L'équipe de M. Hollande avait écarté, pendant la campagne, l'inscription de plus de deux parents dans l'état civil d'un enfant. Une extension des possibilités de partage de l'autorité parentale, y compris d'ailleurs dans les familles recomposées hétérosexuelles, était en revanche envisagée, ce qui correspond au "statut du tiers" évoqué par Mme Bertinotti. Quant à la "présomption de parenté", elle ne figure pas dans la proposition de loi socialiste de 2011 sur le mariage homosexuel, dontFrançois Hollande était le deuxième signataire.
Même si une majorité de Français se dit favorable au mariage gay, les réformes devraient être très débattues. "Notre droit est fondé sur l'existence de deux liens de filiation, l'un paternel, l'autre maternel, relève Françoise Dekeuwer-Défossez, professeur de droit de la famille.
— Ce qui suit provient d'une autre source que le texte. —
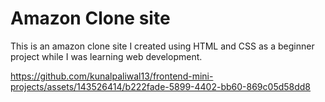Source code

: # Amazon Clone site

This is an amazon clone site I created using HTML and CSS as a beginner project while I was learning web development.



https://github.com/kunalpaliwal13/frontend-mini-projects/assets/143526414/b222fade-5899-4402-bb60-869c05d58dd8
Dire qu'il n'y a plus un père et une mère mais des parents, c'est un grand bouleversement." Preuve du caractère toujours sensible du débat, Mme Bertinotti a été huée lors de l'assemblée générale de l'Union nationale des associations familiales (UNAF), vendredi 22 juin, lorsqu'elle a évoqué"l'égalité entre les familles".
Les associations homosexuelles seront donc vigilantes. Le souvenir du "couac" du pacs, quand le Parti socialiste n'avait pas mobilisé suffisamment de députés pour éviter le rejet du texte, en 1998, reste présent.